But as the opportunities for further pharma acquisitions or mergers begin to dwindle, Pfizer must now look to its own pipeline.
Especially now: The drug company is looking at a reduction of more than $5 billion in annual sales over the next year when Neurontin, Diflucan, Zithromax and Accupril come off patent protection.
Sluggish research and development has been an industrywide problem in recent years. The Food & Drug Administration approved only 19 new molecular compounds in 2003, when in past years approvals would typically top 30. Still, analysts are buoyed by what they've seen in pharma company pipelines, including that of the world's largest drugmaker.
Already this year, Pfizer has launched hypertension drug Inspra and Caduet, a combination of its cholesterol-lowering Lipitor and blood thinner Norvasc. Expected later this year: Lyrica, Pfizer's successor to $2.4 billion-seller Neurontin, for treating neuropathic pain.
Pfizer could receive approval in the next 12 months for several other drugs, including Macugen, for treating macular degeneration and edema, and insomnia medication Indiplon.
"We're certainly happy with the progress we've made in our research and development," one Pfizer executive says.
And the company can lay to rest all the claims that its direct-to-consumer ad spending negatively affects research and development.
Last year, Pfizer's measured media was nearly $1 billion. Its spending on R&D was $7 billion.
Still, Pfizer Chairman-CEO Hank McKinnell dampened the news last month of a 50% jump in third-quarter net income by saying revenue and profit growth would be "tempered" next year. He also declined to give a profit forecast for 2005.
Several of Pfizer's competitors have blockbuster potential in the pipeline. Bristol-Myers Squibb Co. had its colon cancer-fighting drug Erbitux approved earlier this year, and on the horizon is Muraglitazar. Although approval for Muraglitazar is likely more than 18 months away, it's getting good buzz as a diabetes drug that not only lowers blood sugar but cholesterol as well.

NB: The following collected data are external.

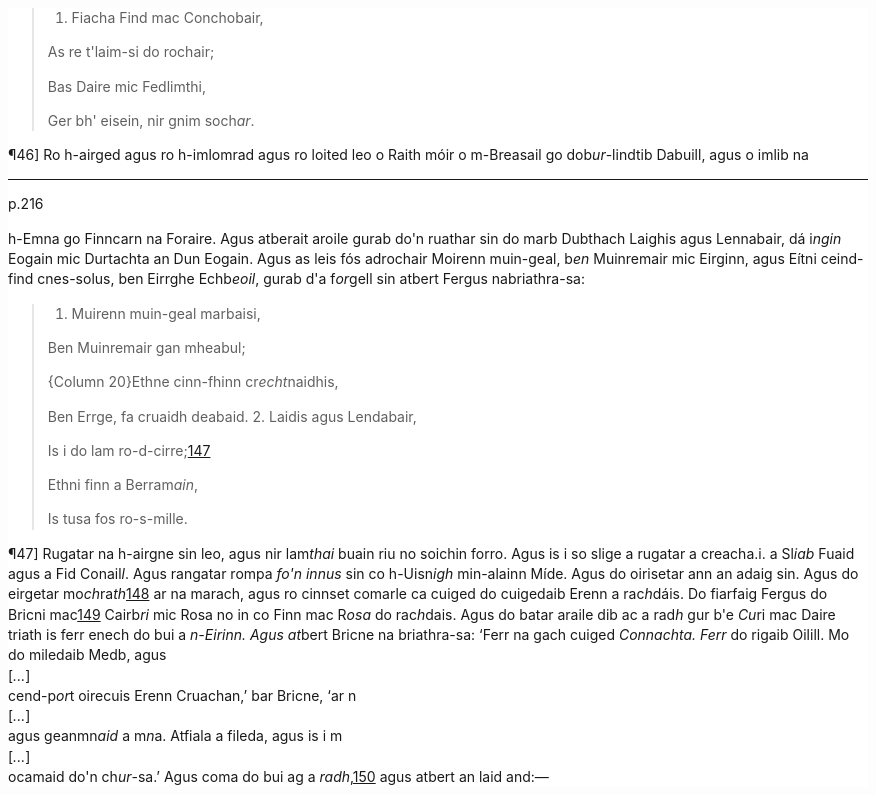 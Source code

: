 > 1. Fiacha Find mac Conchobair,
>   
> As re t'laim-si do rochair;
>   
> Bas Daire mic Fedlimthi,
>   
> Ger bh' eisein, nir gnim soch*ar*.
> 




¶46] Ro h-airged agus ro h-imlomrad agus ro loited leo o Raith móir o m-Breasail go dob*ur*-lindtib Dabuill, agus o imlib na



---

p.216




h-Emna go Finncarn na Foraire. Agus atberait aroile gurab do'n ruathar sin do marb Dubthach Laighis agus Lennabair, dá i*ngin* Eogain mic Durtachta an Dun Eogain. Agus as leis fós adrochair Moirenn muin-geal, b*en* Muinremair mic Eirginn, agus Eítni ceind-find cnes-solus, ben Eirrghe Echb*eoil*, gurab d'a f*or*gell sin atbert Fergus nabriathra-sa:


> 1. Muirenn muin-geal marbaisi,
>   
> Ben Muinremair gan mheabul;
>   
> {Column 20}Ethne cinn-fhinn cr*echt*naidhis,
>   
> Ben Errge, fa cruaidh deabaid.
> 2. Laidis agus Lendabair,
>   
> Is i do lam ro-d-cirre;[147](javascript:footNote('G800012/note147.html'))
>   
> Ethni finn a Berram*ain*,
>   
> Is tusa fos ro-s-mille.
> 




¶47] Rugatar na h-airgne sin leo, agus nir lam*thai* buain riu no soichin forro. Agus is i so slige a rugatar a creacha.i. a Sl*iab* Fuaid agus a Fid Conail*l*. Agus rangatar rompa *fo'n innus* sin co h-Uisn*igh* min-alainn Míde. Agus do oirisetar ann an adaig sin. Agus do eirgetar mo*ch*ra*th*[148](javascript:footNote('G800012/note148.html')) ar na marach, agus ro cinnset comarle ca cuiged do cuigedaib Erenn a rac*h*dáis. Do fiarfaig Fergus do Bricni mac[149](javascript:footNote('G800012/note149.html')) Cairb*ri* mic Rosa no in co Finn mac R*osa* do rac*h*dais. Agus do batar araile dib ac a rad*h* gur b'e *Cu*ri mac Daire triath is ferr enech do bui a *n-Eirinn. Agus at*bert Bricne na briathra-sa: ‘Ferr na gach cuiged *Connachta. Ferr* do rigaib Oilill. Mo do miledaib Medb, agus   
[*...*]  
 cend-p*or*t oirecuis Erenn Cruachan,’ bar Bricne, ‘ar n  
[*...*]  
 agus geanmn*aid* a m*n*a. Atfiala a fileda, agus is i m  
[*...*]  
 ocamaid do'n ch*ur*-sa.’ Agus coma do bui ag a *radh*,[150](javascript:footNote('G800012/note150.html')) agus atbert an laid and:—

Amgen, which makes and markets anemia medication Aranesp, has at least three products in late-stage testing, including a drug for chemotherapy patient side effects that has been well-received by the medical community so far.
Pfizer has been able to stem the tide of generic competition for now with its own generic drug subsidiary, Greenstone. The pharmaceutical giant acquired Greenstone last year when it bought Pharmacia Corp. in a $57 billion deal.
Greenstone has already launched what Pfizer calls "authorized generic" versions of Pfizer products that have come off patent protection in the last year.
Pfizer also acquired Warner-Lambert Co. for $100 billion in 2000.
And though the days of the big mergers might have ended with Sanofi-Synthelabo's hostile takeover of Aventis earlier this year, Pfizer still continues to use acquisitions as a cornerstone of its business practices.
Two days before Christmas of 2003, Pfizer acquired Ann Arbor, Mich.-based biotechnology experts Esperion Therapeutics for $1.3 billion, and folded the company, now a Pfizer division, into its global research and development base in Ann Arbor.
Esperion was founded by a group of scientists who worked on the discovery and development of Lipitor. Pfizer saw potential in the small company, which had in Phase II trials two drugs that were garnering attention for their treatment of cardiovascular disease.
"The additions of Warner-Lambert and Pharmacia were unique opportunities to integrate large, fast-growing and strategically similar businesses into our Pfizer business model," says J. Patrick Kelly, Pfizer's VP-president, U.S. Pharmaceuticals.
"The result of both these acquisitions has been to make us a stronger company better positioned for what the future holds," he says. "We will continue to look for strategic acquisitions such as Esperion with a focus on novel products, technologies or geographic expertise to complement our existing portfolio and areas of strategic focus."